Eu não tive crise dos 30. Tive, sim, uma crise quando completei 25 anos. Mas aos 30 eu só queria ver o retorno de Saturno acabar e me devolver para o meu eixo. Nada demais. Só que parece que agora estou tendo a crise dos 35. Ando tão esquisitinha. Descolada do mundo.
OK, essa sensação de I don't belong here é minha velha conhecida. Vai e volta com frequência. Nem sei porque eu ainda me dou conta que ela existe. Mas o problema é que estou triste sem motivo e além da conta.
Tenho a nítida sensação de que estou exagerando no autoboicote, mas não tenho conseguido mudar isso. Levanto cedo pensando que preciso reagir, sair da mesmice, mudar o que me incomoda, mas até o meio do dia já voltei para a falta de perspectiva. Luto diariamente contra meu desânimo. Sei, os dias frios não estão ajudando. Mas não é só isso. É um olhar para trás e pensar: e aí, fiz o que de bom em 35 anos?

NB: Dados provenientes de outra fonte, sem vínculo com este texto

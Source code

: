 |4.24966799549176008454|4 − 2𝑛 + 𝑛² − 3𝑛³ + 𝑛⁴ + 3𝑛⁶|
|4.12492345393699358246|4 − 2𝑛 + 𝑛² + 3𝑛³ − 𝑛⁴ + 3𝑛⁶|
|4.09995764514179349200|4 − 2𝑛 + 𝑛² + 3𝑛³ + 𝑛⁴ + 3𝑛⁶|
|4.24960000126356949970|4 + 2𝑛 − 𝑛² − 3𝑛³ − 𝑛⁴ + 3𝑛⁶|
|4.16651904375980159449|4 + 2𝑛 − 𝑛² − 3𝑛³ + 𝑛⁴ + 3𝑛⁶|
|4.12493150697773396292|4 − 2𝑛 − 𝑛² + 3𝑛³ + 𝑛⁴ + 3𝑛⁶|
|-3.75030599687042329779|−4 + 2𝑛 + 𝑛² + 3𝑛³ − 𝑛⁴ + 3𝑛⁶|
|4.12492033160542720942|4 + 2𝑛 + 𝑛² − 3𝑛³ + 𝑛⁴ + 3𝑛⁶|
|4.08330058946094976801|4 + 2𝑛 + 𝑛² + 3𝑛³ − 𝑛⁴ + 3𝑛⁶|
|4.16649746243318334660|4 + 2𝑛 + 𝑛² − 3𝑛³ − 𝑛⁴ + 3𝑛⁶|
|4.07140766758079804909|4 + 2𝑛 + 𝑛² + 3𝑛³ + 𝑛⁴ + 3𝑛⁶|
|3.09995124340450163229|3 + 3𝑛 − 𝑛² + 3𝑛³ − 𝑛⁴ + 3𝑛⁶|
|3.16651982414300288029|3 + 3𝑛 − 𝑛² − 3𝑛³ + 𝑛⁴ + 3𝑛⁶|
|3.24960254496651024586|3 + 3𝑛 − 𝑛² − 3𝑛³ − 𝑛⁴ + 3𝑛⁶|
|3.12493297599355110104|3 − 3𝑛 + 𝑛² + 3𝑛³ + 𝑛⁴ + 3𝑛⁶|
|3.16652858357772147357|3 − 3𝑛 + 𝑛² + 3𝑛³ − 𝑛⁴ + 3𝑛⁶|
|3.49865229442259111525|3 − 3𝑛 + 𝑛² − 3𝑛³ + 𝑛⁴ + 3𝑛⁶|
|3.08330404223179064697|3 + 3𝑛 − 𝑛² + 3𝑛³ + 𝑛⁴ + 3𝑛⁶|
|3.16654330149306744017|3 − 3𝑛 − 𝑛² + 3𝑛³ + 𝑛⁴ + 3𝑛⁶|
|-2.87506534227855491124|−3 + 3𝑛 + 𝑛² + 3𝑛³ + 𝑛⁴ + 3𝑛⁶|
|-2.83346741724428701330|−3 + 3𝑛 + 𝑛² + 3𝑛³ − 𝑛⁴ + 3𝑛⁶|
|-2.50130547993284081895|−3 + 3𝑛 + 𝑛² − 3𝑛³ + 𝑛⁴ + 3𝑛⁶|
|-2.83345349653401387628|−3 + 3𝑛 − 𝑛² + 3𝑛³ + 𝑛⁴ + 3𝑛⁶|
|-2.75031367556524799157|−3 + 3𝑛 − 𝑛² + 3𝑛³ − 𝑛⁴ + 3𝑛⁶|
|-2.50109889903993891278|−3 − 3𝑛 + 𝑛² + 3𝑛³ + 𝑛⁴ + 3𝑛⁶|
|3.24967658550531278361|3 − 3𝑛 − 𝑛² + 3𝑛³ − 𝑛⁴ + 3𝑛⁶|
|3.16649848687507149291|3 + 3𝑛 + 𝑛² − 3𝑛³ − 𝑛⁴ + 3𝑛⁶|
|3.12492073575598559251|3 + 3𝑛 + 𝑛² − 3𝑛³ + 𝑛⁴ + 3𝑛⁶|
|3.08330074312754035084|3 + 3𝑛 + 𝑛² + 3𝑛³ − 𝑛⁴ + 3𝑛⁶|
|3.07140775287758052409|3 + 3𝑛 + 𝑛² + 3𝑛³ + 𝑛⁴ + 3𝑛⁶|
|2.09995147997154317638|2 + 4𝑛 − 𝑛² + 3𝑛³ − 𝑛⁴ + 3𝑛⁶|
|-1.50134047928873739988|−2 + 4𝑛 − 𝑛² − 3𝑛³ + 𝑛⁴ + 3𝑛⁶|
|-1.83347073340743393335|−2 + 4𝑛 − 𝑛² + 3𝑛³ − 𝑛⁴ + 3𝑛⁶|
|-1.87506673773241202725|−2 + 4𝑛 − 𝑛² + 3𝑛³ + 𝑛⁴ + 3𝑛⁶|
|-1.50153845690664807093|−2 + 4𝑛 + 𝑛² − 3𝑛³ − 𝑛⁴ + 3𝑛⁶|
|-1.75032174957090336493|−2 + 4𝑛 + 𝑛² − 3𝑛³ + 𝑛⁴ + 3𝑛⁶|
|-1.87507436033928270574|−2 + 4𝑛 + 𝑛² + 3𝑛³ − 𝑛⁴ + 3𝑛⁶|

Quase nenhuma das minhas metas traçadas naquela crise de dez anos atrás foi cumprida. Não sou nem de perto a profissional que gostaria de ser. Eu me tornei outra pessoa de lá para cá, um pouco menos ansiosa, mas tão insegura quanto.
Vendo mais uma crise no jornalismo, penso se fiz uma boa escolha nas minhas duas opções profissionais. Sim, escrever é o que eu gosto de fazer para viver, mas o quanto já me distanciei do propósito original? E o propósito original hoje me faria feliz?
Essa é a questão no centro da crise: o que me faz feliz? Feriado com o marido, caminhadas na Ilha Grande, conversas com as amigas, comida gostosa... Tudo isso me faz feliz. Mas sinto que a minha tristeza está ligada à falta de sucesso profissional. E o que me realizaria profissionalmente? Será possível que algum dia eu poderei ver com bons olhos algum trabalho que fiz? Não sei. Acho que no campo profissional sempre serei extremamente crítica. Tenho a impressão que nunca farei algo que valha.